-------- Supplied material --------

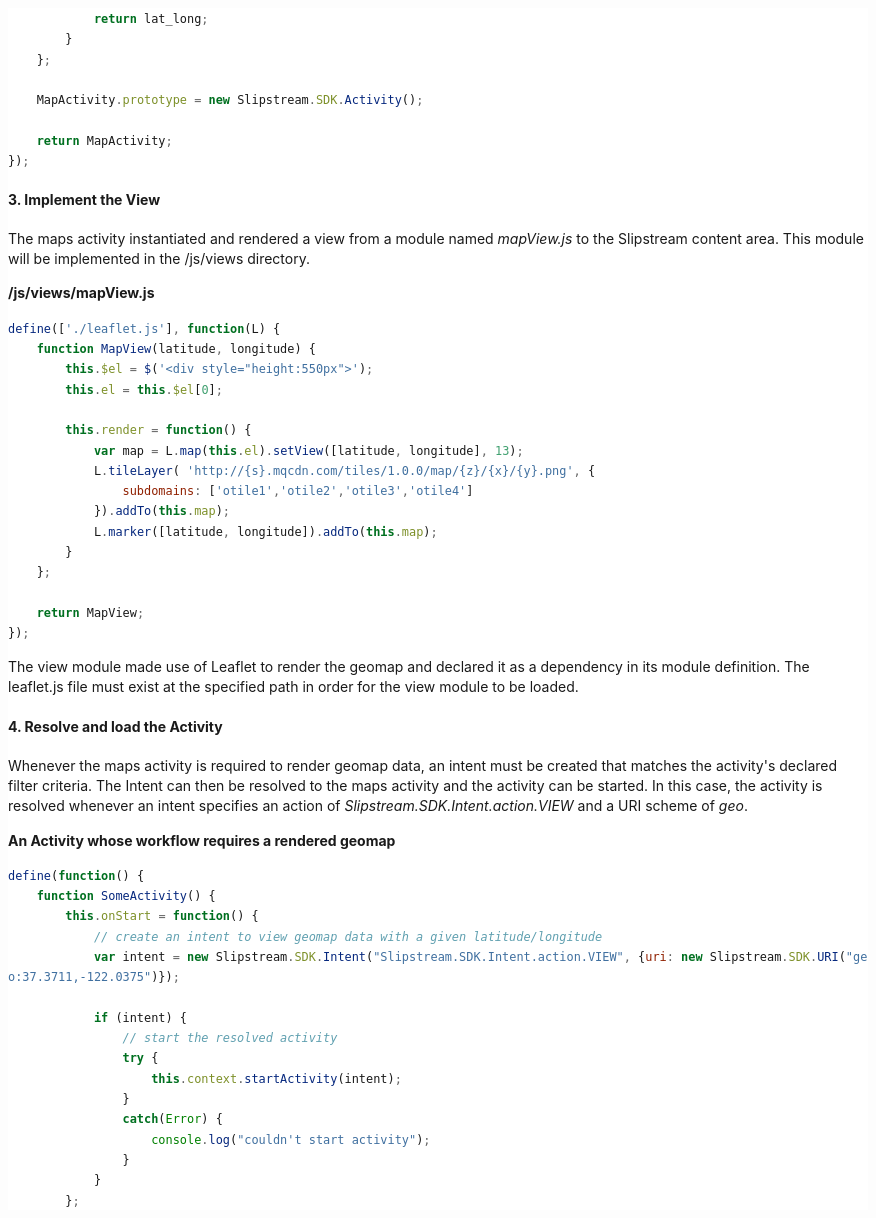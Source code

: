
 ```javascript
            return lat_long;
        }
    };

    MapActivity.prototype = new Slipstream.SDK.Activity();

    return MapActivity;
});
```

#### 3. Implement the View

The maps activity instantiated and rendered a view from a module named  *mapView.js* to the Slipstream content area.  This module will be implemented in the /js/views directory.

**/js/views/mapView.js**

```javascript
define(['./leaflet.js'], function(L) {
    function MapView(latitude, longitude) {
        this.$el = $('<div style="height:550px">');
        this.el = this.$el[0];
        
        this.render = function() {
            var map = L.map(this.el).setView([latitude, longitude], 13);
            L.tileLayer( 'http://{s}.mqcdn.com/tiles/1.0.0/map/{z}/{x}/{y}.png', {
                subdomains: ['otile1','otile2','otile3','otile4']
            }).addTo(this.map);
            L.marker([latitude, longitude]).addTo(this.map);
        }
    };

    return MapView;
});
```

The view module made use of Leaflet to render the geomap and declared it as a dependency in its module definition.  The leaflet.js file must exist at the specified path in order for the view module to be loaded.

#### 4. Resolve and load the Activity

Whenever the maps activity is required to render geomap data, an intent must be created that matches the activity's declared filter criteria.  The Intent can then be resolved to the maps  activity and the activity can be started.  In this case, the activity is resolved whenever an intent specifies an action of *Slipstream.SDK.Intent.action.VIEW* and a URI scheme of *geo*.

**An Activity whose workflow requires a rendered geomap**

```javascript
define(function() {
    function SomeActivity() {
        this.onStart = function() {
            // create an intent to view geomap data with a given latitude/longitude
            var intent = new Slipstream.SDK.Intent("Slipstream.SDK.Intent.action.VIEW", {uri: new Slipstream.SDK.URI("geo:37.3711,-122.0375")});
            
            if (intent) {
                // start the resolved activity
                try {
                    this.context.startActivity(intent);
                }
                catch(Error) {
                    console.log("couldn't start activity");
                }
            }
        };
```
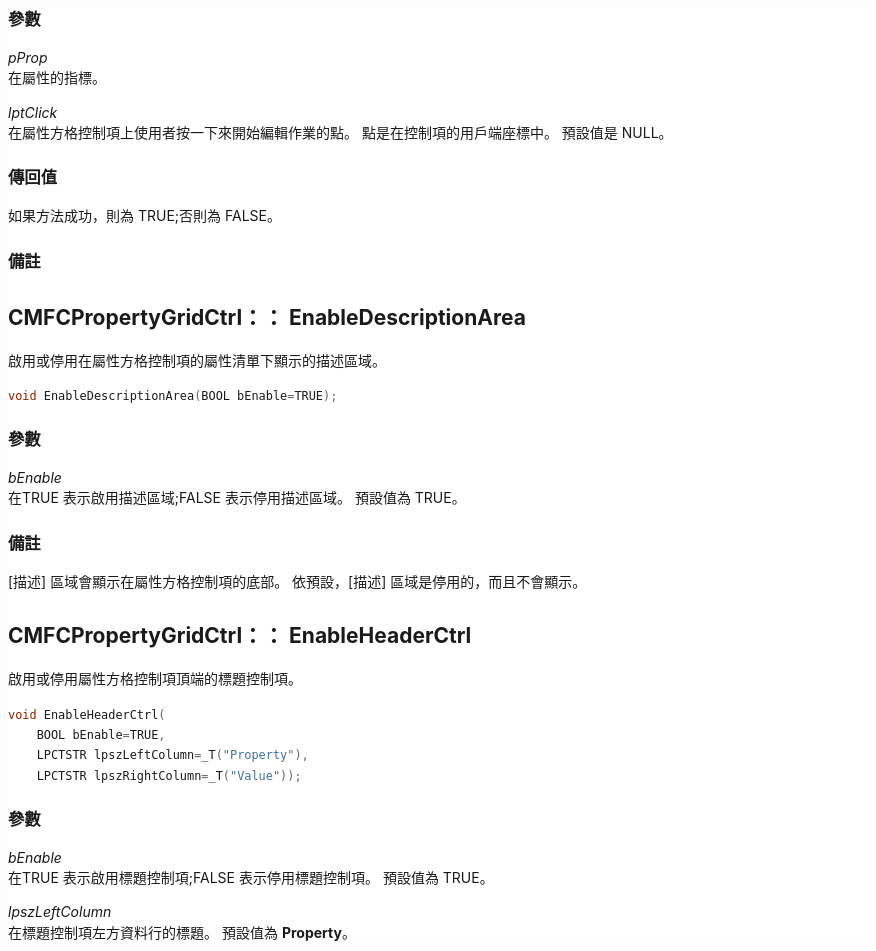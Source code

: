 ### <a name="parameters"></a>參數

*pProp*<br/>
在屬性的指標。

*lptClick*<br/>
在屬性方格控制項上使用者按一下來開始編輯作業的點。 點是在控制項的用戶端座標中。 預設值是 NULL。

### <a name="return-value"></a>傳回值

如果方法成功，則為 TRUE;否則為 FALSE。

### <a name="remarks"></a>備註

## <a name="cmfcpropertygridctrlenabledescriptionarea"></a><a name="enabledescriptionarea"></a> CMFCPropertyGridCtrl：： EnableDescriptionArea

啟用或停用在屬性方格控制項的屬性清單下顯示的描述區域。

```cpp
void EnableDescriptionArea(BOOL bEnable=TRUE);
```

### <a name="parameters"></a>參數

*bEnable*<br/>
在TRUE 表示啟用描述區域;FALSE 表示停用描述區域。 預設值為 TRUE。

### <a name="remarks"></a>備註

[描述] 區域會顯示在屬性方格控制項的底部。 依預設，[描述] 區域是停用的，而且不會顯示。

## <a name="cmfcpropertygridctrlenableheaderctrl"></a><a name="enableheaderctrl"></a> CMFCPropertyGridCtrl：： EnableHeaderCtrl

啟用或停用屬性方格控制項頂端的標題控制項。

```cpp
void EnableHeaderCtrl(
    BOOL bEnable=TRUE,
    LPCTSTR lpszLeftColumn=_T("Property"),
    LPCTSTR lpszRightColumn=_T("Value"));
```

### <a name="parameters"></a>參數

*bEnable*<br/>
在TRUE 表示啟用標題控制項;FALSE 表示停用標題控制項。 預設值為 TRUE。

*lpszLeftColumn*<br/>
在標題控制項左方資料行的標題。 預設值為 **Property**。
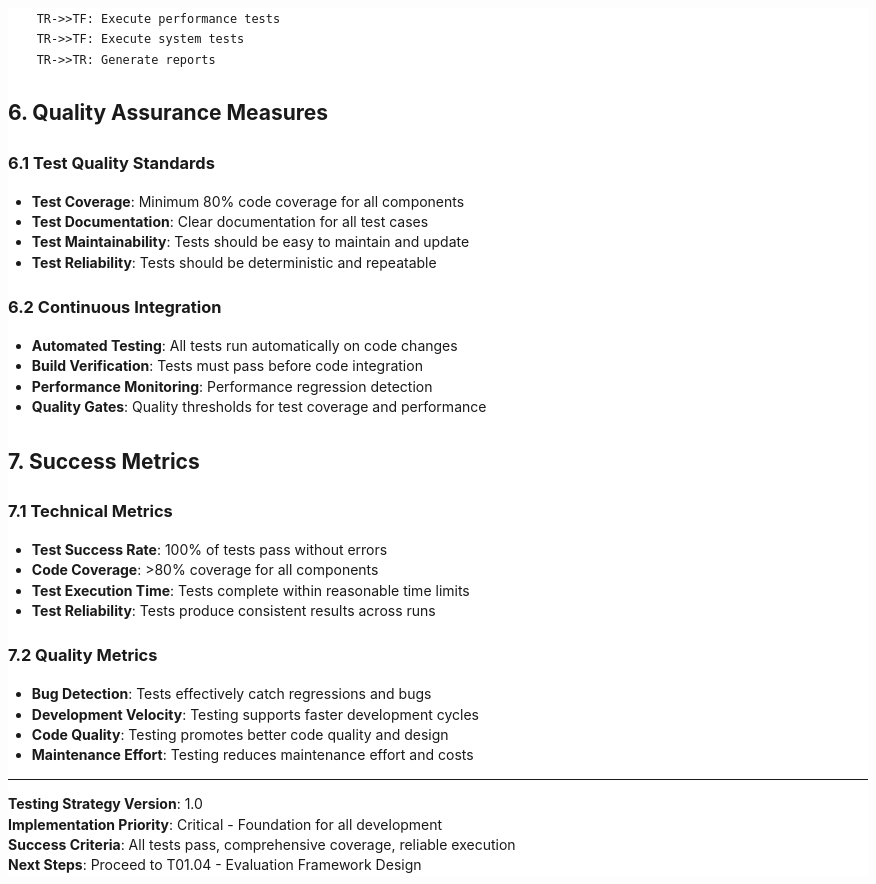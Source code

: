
 ```mermaid
    TR->>TF: Execute performance tests
    TR->>TF: Execute system tests
    TR->>TR: Generate reports
```

## 6. Quality Assurance Measures

### 6.1 Test Quality Standards
- **Test Coverage**: Minimum 80% code coverage for all components
- **Test Documentation**: Clear documentation for all test cases
- **Test Maintainability**: Tests should be easy to maintain and update
- **Test Reliability**: Tests should be deterministic and repeatable

### 6.2 Continuous Integration
- **Automated Testing**: All tests run automatically on code changes
- **Build Verification**: Tests must pass before code integration
- **Performance Monitoring**: Performance regression detection
- **Quality Gates**: Quality thresholds for test coverage and performance

## 7. Success Metrics

### 7.1 Technical Metrics
- **Test Success Rate**: 100% of tests pass without errors
- **Code Coverage**: >80% coverage for all components
- **Test Execution Time**: Tests complete within reasonable time limits
- **Test Reliability**: Tests produce consistent results across runs

### 7.2 Quality Metrics
- **Bug Detection**: Tests effectively catch regressions and bugs
- **Development Velocity**: Testing supports faster development cycles
- **Code Quality**: Testing promotes better code quality and design
- **Maintenance Effort**: Testing reduces maintenance effort and costs

---

**Testing Strategy Version**: 1.0  
**Implementation Priority**: Critical - Foundation for all development  
**Success Criteria**: All tests pass, comprehensive coverage, reliable execution  
**Next Steps**: Proceed to T01.04 - Evaluation Framework Design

--------

Action item
In the material above, which lines contain "module"? Copy each of them.

Task response
The maps activity instantiated and rendered a view from a module named  *mapView.js* to the Slipstream content area.  This module will be implemented in the /js/views directory.
The view module made use of Leaflet to render the geomap and declared it as a dependency in its module definition.  The leaflet.js file must exist at the specified path in order for the view module to be loaded.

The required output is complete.